Exercise: Each line from the one that contains "of its corresponding invariant divisor." through the end of the entries should be repeated exactly, with nothing added.

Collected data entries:
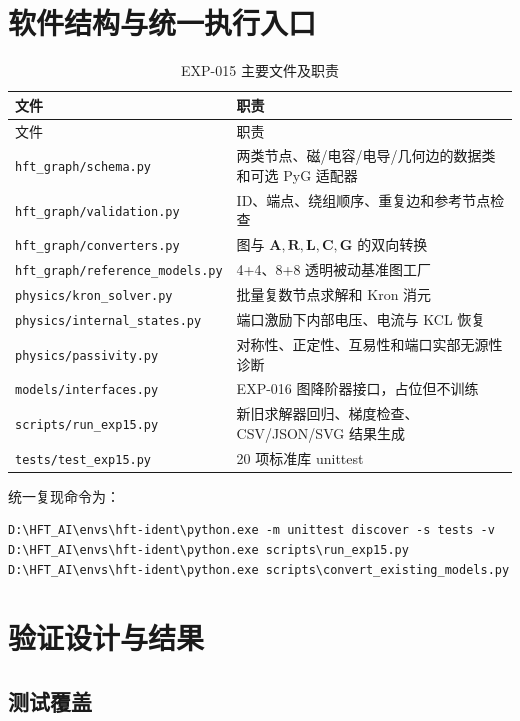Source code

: \documentclass[11pt,a4paper]{ctexart}
\newcommand{\mat}[1]{\bm{#1}}
\newcommand{\code}[1]{\texttt{#1}}
\begin{document}
\section{软件结构与统一执行入口}

\footnotesize
\begin{longtable}{p{5.4cm}p{8.8cm}}
\caption{EXP-015 主要文件及职责}\\
\toprule 文件 & 职责\\\midrule\endfirsthead
\toprule 文件 & 职责\\\midrule\endhead
\code{hft\_graph/schema.py} & 两类节点、磁/电容/电导/几何边的数据类和可选 PyG 适配器\\
\code{hft\_graph/validation.py} & ID、端点、绕组顺序、重复边和参考节点检查\\
\code{hft\_graph/converters.py} & 图与 \(\mat A,\mat R,\mat L,\mat C,\mat G\) 的双向转换\\
\code{hft\_graph/reference\_models.py} & 4+4、8+8 透明被动基准图工厂\\
\code{physics/kron\_solver.py} & 批量复数节点求解和 Kron 消元\\
\code{physics/internal\_states.py} & 端口激励下内部电压、电流与 KCL 恢复\\
\code{physics/passivity.py} & 对称性、正定性、互易性和端口实部无源性诊断\\
\code{models/interfaces.py} & EXP-016 图降阶器接口，占位但不训练\\
\code{scripts/run\_exp15.py} & 新旧求解器回归、梯度检查、CSV/JSON/SVG 结果生成\\
\code{tests/test\_exp15.py} & 20 项标准库 unittest\\
\bottomrule
\end{longtable}
\normalsize

统一复现命令为：
\begin{verbatim}
D:\HFT_AI\envs\hft-ident\python.exe -m unittest discover -s tests -v
D:\HFT_AI\envs\hft-ident\python.exe scripts\run_exp15.py
D:\HFT_AI\envs\hft-ident\python.exe scripts\convert_existing_models.py
\end{verbatim}

\section{验证设计与结果}

\subsection{测试覆盖}
\end{document}
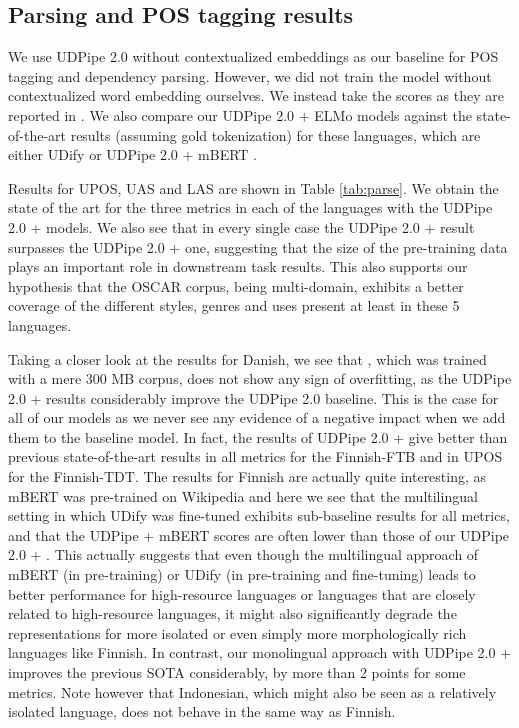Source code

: \subsection{Parsing and POS tagging results}
We use UDPipe 2.0 without contextualized embeddings as our baseline for POS tagging and dependency parsing. However, we did not train the model without contextualized word embedding ourselves. We instead take the scores as they are reported in \citep{kondratyuk-straka-2019-75}. We also compare our UDPipe 2.0 + ELMo models against the state-of-the-art results (assuming gold tokenization) for these languages, which are either UDify \citep{kondratyuk-straka-2019-75} or UDPipe 2.0 + mBERT \citep{straka-strakova-2019-evaluating}.

Results for UPOS, UAS and LAS are shown in Table \ref{tab:parse}. We obtain the state of the art for the three metrics in each of the languages with the UDPipe 2.0 + \elmooscar models. We also see that in every single case the UDPipe 2.0 + \elmooscar result surpasses the UDPipe 2.0 + \elmowiki one, suggesting that the size of the pre-training data plays an important role in downstream task results. This also supports our hypothesis that the OSCAR corpus, being multi-domain, exhibits a better coverage of the different styles, genres and uses present at least in these 5 languages.

Taking a closer look at the results for Danish, we see that \elmowiki, which was trained with a mere 300 MB corpus, does not show any sign of overfitting, as the UDPipe 2.0 + \elmowiki results considerably improve the UDPipe 2.0 baseline. This is the case for all of our \elmowiki models as we never see any evidence of a negative impact when we add them to the baseline model. In fact, the results of UDPipe 2.0 + \elmowiki give better than previous state-of-the-art results in all metrics for the Finnish-FTB and in UPOS for the Finnish-TDT. The results for Finnish are actually quite interesting, as mBERT was pre-trained on Wikipedia and here we see that the multilingual setting in which UDify was fine-tuned exhibits sub-baseline results for all metrics, and that the UDPipe + mBERT scores are often lower than those of our UDPipe 2.0 + \elmowiki. This actually suggests that even though the multilingual approach of mBERT (in pre-training) or UDify (in pre-training and fine-tuning) leads to better performance for  high-resource languages or languages that are closely related to high-resource languages, it might also significantly degrade the representations for more isolated or even simply more morphologically rich languages like Finnish. In contrast, our monolingual approach with UDPipe 2.0 + \elmooscar improves the previous SOTA considerably, by more than 2 points for some metrics. Note however that Indonesian, which might also be seen as a relatively isolated language, does not behave in the same way as Finnish.

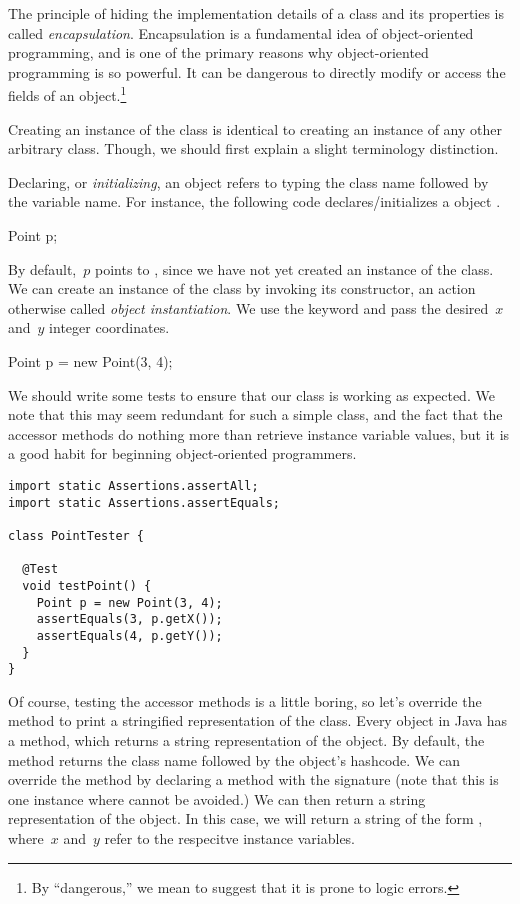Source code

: The principle of hiding the implementation details of a class and its properties is called \emph{encapsulation}. 
Encapsulation is a fundamental idea of object-oriented programming, and is one of the primary reasons why object-oriented programming is so powerful. 
It can be dangerous to directly modify or access the fields of an object.\footnote{By ``dangerous,'' we mean to suggest that it is prone to logic errors.} 

Creating an instance of the  class is identical to creating an instance of any other arbitrary class.
Though, we should first explain a slight terminology distinction.

Declaring, or \emph{initializing}, an object refers to typing the class name followed by the variable name. 
For instance, the following code declares/initializes a  object .

\begin{verbnobox}[\small]
Point p;
\end{verbnobox}

By default,~$p$ points to , since we have not yet created an instance of the  class. 
We can create an instance of the  class by invoking its constructor, an action otherwise called \emph{object instantiation}. 
We use the  keyword and pass the desired~$x$ and~$y$ integer coordinates. 

\begin{verbnobox}[\small]
Point p = new Point(3, 4);
\end{verbnobox}

We should write some tests to ensure that our  class is working as expected. 
We note that this may seem redundant for such a simple class, and the fact that the accessor methods do nothing more than retrieve instance variable values, but it is a good habit for beginning object-oriented programmers.

\begin{lstlisting}[language=MyJava]
import static Assertions.assertAll;
import static Assertions.assertEquals;

class PointTester {
  
  @Test
  void testPoint() {
    Point p = new Point(3, 4);
    assertEquals(3, p.getX());
    assertEquals(4, p.getY());
  }
}
\end{lstlisting}

Of course, testing the accessor methods is a little boring, so let's override the  method to print a stringified representation of the  class. 
Every object in Java has a  method, which returns a string representation of the object. 
By default, the  method returns the class name followed by the object's hashcode. 
We can override the  method by declaring a method with the signature  (note that this is one instance where  cannot be avoided.) 
We can then return a string representation of the object. 
In this case, we will return a string of the form , where~$x$ and~$y$ refer to the respecitve instance variables. 

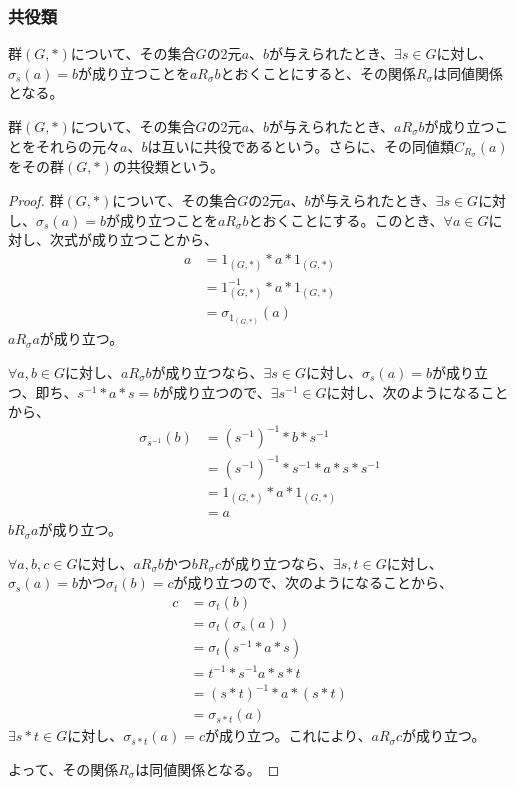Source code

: \documentclass[dvipdfmx]{jsarticle}
\begin{document}
\subsubsection{共役類}%
\begin{thm}\label{3.1.3.5}
群$(G,*)$について、その集合$G$の2元$a$、$b$が与えられたとき、$\exists s \in G$に対し、$\sigma_{s}(a) = b$が成り立つことを$aR_{\sigma}b$とおくことにすると、その関係$R_{\sigma}$は同値関係となる。
\end{thm}
\begin{dfn}
群$(G,*)$について、その集合$G$の2元$a$、$b$が与えられたとき、$aR_{\sigma}b$が成り立つことをそれらの元々$a$、$b$は互いに共役であるという。さらに、その同値類$C_{R_{\sigma}}(a)$をその群$(G,*)$の共役類という。
\end{dfn}
\begin{proof}
群$(G,*)$について、その集合$G$の2元$a$、$b$が与えられたとき、$\exists s \in G$に対し、$\sigma_{s}(a) = b$が成り立つことを$aR_{\sigma}b$とおくことにする。このとき、$\forall a \in G$に対し、次式が成り立つことから、
\begin{align*}
a &= 1_{(G,*)}*a*1_{(G,*)}\\
&= 1_{(G,*)}^{- 1}*a*1_{(G,*)}\\
&= \sigma_{1_{(G,*)}}(a)
\end{align*}
$aR_{\sigma}a$が成り立つ。\par
$\forall a,b \in G$に対し、$aR_{\sigma}b$が成り立つなら、$\exists s \in G$に対し、$\sigma_{s}(a) = b$が成り立つ、即ち、$s^{- 1}*a*s = b$が成り立つので、$\exists s^{- 1} \in G$に対し、次のようになることから、
\begin{align*}
\sigma_{s^{- 1}}(b) &= \left( s^{- 1} \right)^{- 1}*b*s^{- 1}\\
&= \left( s^{- 1} \right)^{- 1}*s^{- 1}*a*s*s^{- 1}\\
&= 1_{(G,*)}*a*1_{(G,*)}\\
&= a
\end{align*}
$bR_{\sigma}a$が成り立つ。\par
$\forall a,b,c \in G$に対し、$aR_{\sigma}b$かつ$bR_{\sigma}c$が成り立つなら、$\exists s,t \in G$に対し、$\sigma_{s}(a) = b$かつ$\sigma_{t}(b) = c$が成り立つので、次のようになることから、
\begin{align*}
c &= \sigma_{t}(b)\\
&= \sigma_{t}\left( \sigma_{s}(a) \right)\\
&= \sigma_{t}\left( s^{- 1}*a*s \right)\\
&= t^{- 1}*s^{- 1}a*s*t\\
&= (s*t)^{- 1}*a*(s*t)\\
&= \sigma_{s*t}(a)
\end{align*}
$\exists s*t \in G$に対し、$\sigma_{s*t}(a) = c$が成り立つ。これにより、$aR_{\sigma}c$が成り立つ。\par
よって、その関係$R_{\sigma}$は同値関係となる。
\end{proof}
\end{document}
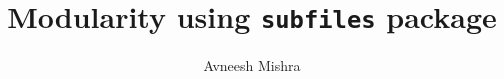 

\title{Modularity using \texttt{subfiles} package}
\author{Avneesh Mishra}


    \maketitle
    \tableofcontents
    
    
    
    \appendix
    


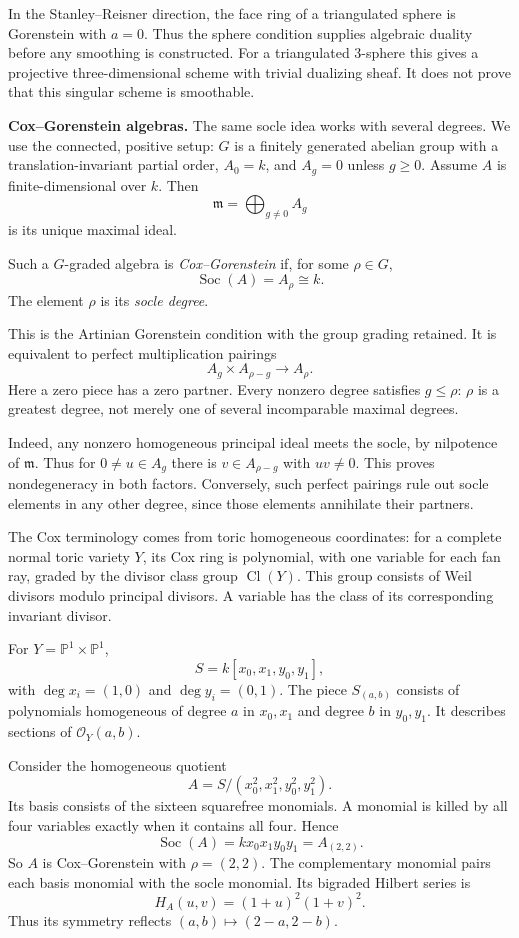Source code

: In the Stanley--Reisner direction, the
face ring of a triangulated sphere is
Gorenstein with $a=0$. Thus the sphere
condition supplies algebraic duality before
any smoothing is constructed. For a
triangulated $3$-sphere this gives a
projective three-dimensional scheme with
trivial dualizing sheaf. It does not prove
that this singular scheme is smoothable.

\medskip\noindent
{\bf Cox--Gorenstein algebras.}
The same socle idea works with several
degrees. We use the connected, positive
setup: $G$ is a finitely generated abelian
group with a translation-invariant partial
order, $A_0=k$, and $A_g=0$ unless $g\geq0$.
Assume $A$ is finite-dimensional over $k$.
Then
$$
\mathfrak m=\bigoplus_{g\ne0}A_g
$$
is its unique maximal ideal.

\begin{definition}
\label{definition-cox-gorenstein}
Such a $G$-graded algebra is
{\it Cox--Gorenstein} if, for some
$\rho\in G$,
$$
\operatorname{Soc}(A)=A_\rho\cong k.
$$
The element $\rho$ is its
{\it socle degree}.
\end{definition}

This is the Artinian Gorenstein condition
with the group grading retained.
It is equivalent to perfect multiplication
pairings
$$
A_g\times A_{\rho-g}\longrightarrow A_\rho.
$$
Here a zero piece has a zero partner.
Every nonzero degree satisfies $g\leq\rho$:
$\rho$ is a greatest degree, not merely
one of several incomparable maximal degrees.

Indeed, any nonzero homogeneous principal
ideal meets the socle, by nilpotence of
$\mathfrak m$. Thus for $0\ne u\in A_g$
there is $v\in A_{\rho-g}$ with $uv\ne0$.
This proves nondegeneracy in both factors.
Conversely, such perfect pairings rule out
socle elements in any other degree, since
those elements annihilate their partners.

The Cox terminology comes from toric
homogeneous coordinates: for a complete
normal toric variety $Y$, its Cox ring is
polynomial, with one variable for each fan
ray, graded by the divisor class group
$\operatorname{Cl}(Y)$.
This group consists of Weil divisors modulo
principal divisors. A variable has the class
of its corresponding invariant divisor.

\begin{example}
\label{example-cox-bigraded}
For $Y=\mathbb P^1\times\mathbb P^1$,
$$
S=k[x_0,x_1,y_0,y_1],
$$
with $\deg x_i=(1,0)$ and
$\deg y_i=(0,1)$.
The piece $S_{(a,b)}$ consists of
polynomials homogeneous of degree $a$ in
$x_0,x_1$ and degree $b$ in $y_0,y_1$.
It describes sections of
$\mathcal O_Y(a,b)$.

Consider the homogeneous quotient
$$
A=S/(x_0^2,x_1^2,y_0^2,y_1^2).
$$
Its basis consists of the sixteen squarefree
monomials. A monomial is killed by all four
variables exactly when it contains all four.
Hence
$$
\operatorname{Soc}(A)
=kx_0x_1y_0y_1=A_{(2,2)}.
$$
So $A$ is Cox--Gorenstein with
$\rho=(2,2)$. The complementary monomial
pairs each basis monomial with the socle
monomial. Its bigraded Hilbert series is
$$
H_A(u,v)=(1+u)^2(1+v)^2.
$$
Thus its symmetry reflects
$(a,b)\mapsto(2-a,2-b)$.
\end{example}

Solution to this problem:
of its corresponding invariant divisor.

\begin{example}
\label{example-cox-bigraded}
For $Y=\mathbb P^1\times\mathbb P^1$,
$$
S=k[x_0,x_1,y_0,y_1],
$$
with $\deg x_i=(1,0)$ and
$\deg y_i=(0,1)$.
The piece $S_{(a,b)}$ consists of
polynomials homogeneous of degree $a$ in
$x_0,x_1$ and degree $b$ in $y_0,y_1$.
It describes sections of
$\mathcal O_Y(a,b)$.

Consider the homogeneous quotient
$$
A=S/(x_0^2,x_1^2,y_0^2,y_1^2).
$$
Its basis consists of the sixteen squarefree
monomials. A monomial is killed by all four
variables exactly when it contains all four.
Hence
$$
\operatorname{Soc}(A)
=kx_0x_1y_0y_1=A_{(2,2)}.
$$
So $A$ is Cox--Gorenstein with
$\rho=(2,2)$. The complementary monomial
pairs each basis monomial with the socle
monomial. Its bigraded Hilbert series is
$$
H_A(u,v)=(1+u)^2(1+v)^2.
$$
Thus its symmetry reflects
$(a,b)\mapsto(2-a,2-b)$.
\end{example}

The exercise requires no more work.